The authors are able to outperform existing methods, such as PPLM and FUDGE, over various controllable text generation tasks such as conditioning on semantic content, parts-of-speech, syntax trees, syntax spans, length, and left / right context.

Diffusion-LM fails to perform as well as LM (Language Model) fine-tuning for each task but, here, the LM is frozen allowing the same LM to be used over various tasks.

Source

Our Takeaways

Further research is necessary, but it’s exciting to see diffusion modeling techniques being utilized in the field of NLG with their success in the image / audio synthesis domains.

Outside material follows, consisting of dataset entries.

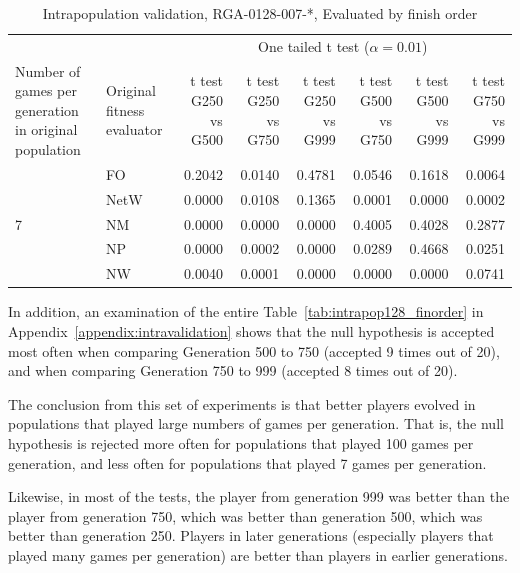 \begin{table}[htbp]
  \centering
  \caption{Intrapopulation validation, RGA-0128-007-*, Evaluated by finish order}
    \begin{tabularx}{\linewidth}{|p{1in}|p{1in}|r|r|r|r|r|r|}
    \cline{3-8}
    \multicolumn{1}{l}{} &  & \multicolumn{6}{c|}{One tailed t test (\(\alpha=0.01\))} \\
    \cline{1-8}
      Number of games per generation in original population
    & Original fitness evaluator
    & \multicolumn{1}{X|}{t test G250 vs G500} 
    & \multicolumn{1}{X|}{t test G250 vs G750} 
    & \multicolumn{1}{X|}{t test G250 vs G999} 
    & \multicolumn{1}{X|}{t test G500 vs G750} 
    & \multicolumn{1}{X|}{t test G500 vs G999} 
    & \multicolumn{1}{X|}{t test G750 vs G999} \\
    \cline{1-8}
    \multirow{5}{*}{7} 
      & FO & 0.2042 & 0.0140 & 0.4781 & 0.0546 & 0.1618 & 0.0064 \\
\cline{2-8}             
      & NetW & 0.0000 & 0.0108 & 0.1365 & 0.0001 & 0.0000 & 0.0002 \\
\cline{2-8}             
      & NM & 0.0000 & 0.0000 & 0.0000 & 0.4005 & 0.4028 & 0.2877 \\
\cline{2-8}             
      & NP & 0.0000 & 0.0002 & 0.0000 & 0.0289 & 0.4668 & 0.0251 \\
\cline{2-8}             
      & NW & 0.0040 & 0.0001 & 0.0000 & 0.0000 & 0.0000 & 0.0741 \\
    \cline{1-8}
    \end{tabularx}%
  \label{tab:validationRGA0128-007}%
\end{table}%

In addition, an examination of the entire Table~\ref{tab:intrapop128_finorder}
in Appendix~\ref{appendix:intravalidation} shows that the null hypothesis is
accepted most often when comparing Generation 500 to 750 (accepted 9 times out
of 20), and when comparing Generation 750 to 999 (accepted 8 times out of 20).

The conclusion from this set of experiments is that better players evolved in
populations that played large numbers of games per generation. That is, the null
hypothesis is rejected more often for populations that played 100 games per
generation, and less often for populations that played 7 games per generation.

Likewise, in most of the tests, the player from generation 999 was better than
the player from generation 750, which was better than generation 500, which was
better than generation 250. Players in later generations (especially players
that played many games per generation) are better than players in earlier
generations.

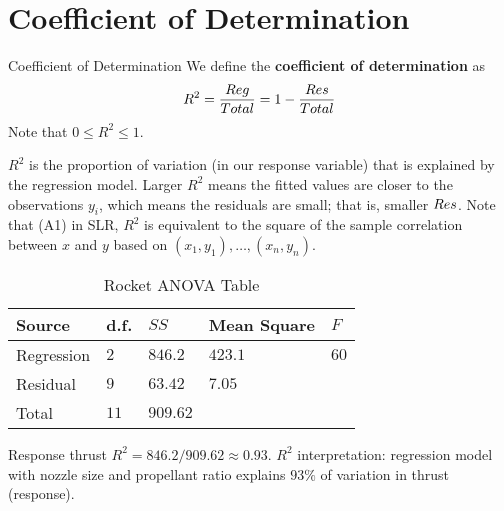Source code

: \section{Coefficient of Determination}
\begin{Definition}{Coefficient of Determination}{}
    We define the \textbf{coefficient of determination} as
    \[ R^2 = \frac{\relax{Reg}}{\relax{Total}} =1-\frac{\relax{Res}}{\relax{Total}} \]
    Note that $ 0\leqslant R^2\leqslant 1 $.
\end{Definition}
$ R^2 $ is the proportion of variation (in our response variable)
that is explained by the regression model. Larger $ R^2 $ means
the fitted values are closer to the observations $ y_i $,
which means the residuals are small; that is, smaller $ \relax{Res} $.
Note that (A1) in SLR, $ R^2 $ is equivalent to the square of
the sample correlation between $ x $ and $ y $
based on $ (x_1,y_1),\ldots,(x_n,y_n) $.

\begin{table}[H]
    \centering
    \caption{Rocket ANOVA Table}
    \begin{tabularx}{\linewidth}{@{}YYYYY@{}}
        \toprule
        Source     & d.f.   & $ SS $     & Mean Square & $ F $  \\
        \midrule
        Regression & $ 2 $  & $ 846.2 $  & $ 423.1 $   & $ 60 $ \\
        Residual   & $ 9 $  & $ 63.42 $  & $ 7.05 $    &        \\
        \midrule
        Total      & $ 11 $ & $ 909.62 $                        \\
        \bottomrule
    \end{tabularx}
\end{table}
Response thrust
$ R^2=846.2/909.62 \approx 0.93 $. $ R^2 $
interpretation: regression model with nozzle size and propellant ratio
explains $ 93\% $ of variation in thrust (response).
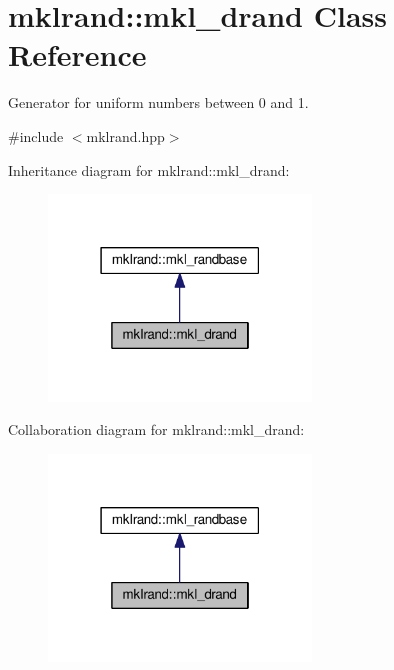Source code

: \hypertarget{classmklrand_1_1mkl__drand}{}\section{mklrand\+:\+:mkl\+\_\+drand Class Reference}
\label{classmklrand_1_1mkl__drand}


Generator for uniform numbers between 0 and 1.  




{\ttfamily \#include $<$mklrand.\+hpp$>$}



Inheritance diagram for mklrand\+:\+:mkl\+\_\+drand\+:
\nopagebreak
\begin{figure}[H]
\begin{center}
\leavevmode
\includegraphics[width=198pt]{dd/de7/classmklrand_1_1mkl__drand__inherit__graph}
\end{center}
\end{figure}


Collaboration diagram for mklrand\+:\+:mkl\+\_\+drand\+:
\nopagebreak
\begin{figure}[H]
\begin{center}
\leavevmode
\includegraphics[width=198pt]{d7/d53/classmklrand_1_1mkl__drand__coll__graph}
\end{center}
\end{figure}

A major bottleneck that must be addressed is the slow decoding speed, however. Diffusion-LM is ~7x slower than autoregressive text generation with only a minimal number of diffusion steps (200 whereas ~2000 is more typical).

Sparsifying Transformer Models with Trainable Representation Pooling

What’s Exciting About this Paper

This paper proposes a novel method to sparsify transformer architectures which achieves sublinear time and memory complexity. This method, called representation pooling, learns to select the best representations depending on the advantage they give on a downstream task.

This paper also presents a Successive Halving Top-k operator that outperforms previous approaches in terms of approximation quality and speed.

The authors provide a detailed analysis of its differential properties and prove that it is trainable in an end-to-end manner.

Key Findings

Experiments with trainable representation pooling achieved 1.8× speedup during training, 4.5× speedup during inference.

Results on the long document summarization task showed that even a simple baseline performs comparably to the current SOTA.

Source

Our Takeaways

Representation pooling coupled with a scoring function with a trainable parameter can help reduce time and memory complexity of transformer architectures while maintaining top quality performance for long documents summarization.

This technique, however, might not be as useful for tasks where the input sequences have a short length such as sentence-level translation.